▸ WORK TASK
Copy out exactly the lines below that run from the one holding "Wink eller betalingsformidleren." to the one holding "henhold til Vilkårene.", keeping both of those lines and no others.

[Stored data]
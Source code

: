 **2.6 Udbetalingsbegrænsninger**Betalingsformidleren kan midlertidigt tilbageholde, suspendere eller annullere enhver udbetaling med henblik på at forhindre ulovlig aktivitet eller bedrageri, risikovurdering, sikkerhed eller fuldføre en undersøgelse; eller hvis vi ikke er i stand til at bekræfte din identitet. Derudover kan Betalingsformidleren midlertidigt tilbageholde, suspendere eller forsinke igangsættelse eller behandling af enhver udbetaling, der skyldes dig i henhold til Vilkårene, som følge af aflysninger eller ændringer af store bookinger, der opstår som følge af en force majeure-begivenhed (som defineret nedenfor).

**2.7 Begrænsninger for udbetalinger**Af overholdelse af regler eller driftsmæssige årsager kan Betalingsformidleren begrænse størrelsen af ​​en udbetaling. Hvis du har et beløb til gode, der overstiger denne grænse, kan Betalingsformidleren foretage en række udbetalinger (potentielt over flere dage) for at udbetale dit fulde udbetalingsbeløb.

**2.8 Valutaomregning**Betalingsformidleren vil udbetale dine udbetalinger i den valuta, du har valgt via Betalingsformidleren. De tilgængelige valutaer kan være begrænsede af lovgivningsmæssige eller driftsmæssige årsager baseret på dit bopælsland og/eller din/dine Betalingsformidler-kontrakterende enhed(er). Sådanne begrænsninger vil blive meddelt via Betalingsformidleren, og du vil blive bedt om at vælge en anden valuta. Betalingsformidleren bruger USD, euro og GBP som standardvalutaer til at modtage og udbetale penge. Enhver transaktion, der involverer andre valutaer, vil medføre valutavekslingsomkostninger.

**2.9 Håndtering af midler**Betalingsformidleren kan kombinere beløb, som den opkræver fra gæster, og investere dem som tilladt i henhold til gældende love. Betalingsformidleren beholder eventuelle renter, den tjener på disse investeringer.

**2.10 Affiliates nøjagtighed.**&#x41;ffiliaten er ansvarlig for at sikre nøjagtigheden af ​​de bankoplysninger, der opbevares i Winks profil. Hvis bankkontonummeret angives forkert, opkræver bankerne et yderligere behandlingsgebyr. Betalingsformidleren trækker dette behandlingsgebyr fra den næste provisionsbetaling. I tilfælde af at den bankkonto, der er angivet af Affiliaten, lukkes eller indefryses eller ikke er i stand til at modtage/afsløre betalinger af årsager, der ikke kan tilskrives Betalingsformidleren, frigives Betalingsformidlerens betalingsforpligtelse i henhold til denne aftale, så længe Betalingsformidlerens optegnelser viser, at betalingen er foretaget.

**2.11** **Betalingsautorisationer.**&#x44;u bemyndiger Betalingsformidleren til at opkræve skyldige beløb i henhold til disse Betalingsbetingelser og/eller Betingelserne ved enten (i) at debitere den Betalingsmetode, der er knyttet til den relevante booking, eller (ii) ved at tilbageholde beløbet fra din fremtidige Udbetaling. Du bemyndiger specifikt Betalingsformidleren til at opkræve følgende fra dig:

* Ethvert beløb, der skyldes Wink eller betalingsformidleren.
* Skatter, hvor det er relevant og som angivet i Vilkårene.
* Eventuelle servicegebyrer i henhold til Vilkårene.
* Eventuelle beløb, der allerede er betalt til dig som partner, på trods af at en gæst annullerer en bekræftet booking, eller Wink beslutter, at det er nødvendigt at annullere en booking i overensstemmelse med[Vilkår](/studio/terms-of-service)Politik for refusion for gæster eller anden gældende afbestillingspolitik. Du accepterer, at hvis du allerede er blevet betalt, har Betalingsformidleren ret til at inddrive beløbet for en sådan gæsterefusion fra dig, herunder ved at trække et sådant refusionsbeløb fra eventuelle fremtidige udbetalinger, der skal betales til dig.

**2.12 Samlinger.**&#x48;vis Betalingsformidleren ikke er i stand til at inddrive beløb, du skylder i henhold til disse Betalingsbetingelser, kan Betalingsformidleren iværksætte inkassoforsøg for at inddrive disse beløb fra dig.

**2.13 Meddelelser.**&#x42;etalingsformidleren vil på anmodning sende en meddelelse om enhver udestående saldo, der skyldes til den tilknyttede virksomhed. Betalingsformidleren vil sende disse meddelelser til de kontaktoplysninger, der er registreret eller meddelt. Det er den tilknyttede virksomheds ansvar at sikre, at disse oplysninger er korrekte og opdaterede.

▸ RESULT FOR THIS EXERCISE
* Ethvert beløb, der skyldes Wink eller betalingsformidleren.
* Skatter, hvor det er relevant og som angivet i Vilkårene.
* Eventuelle servicegebyrer i henhold til Vilkårene.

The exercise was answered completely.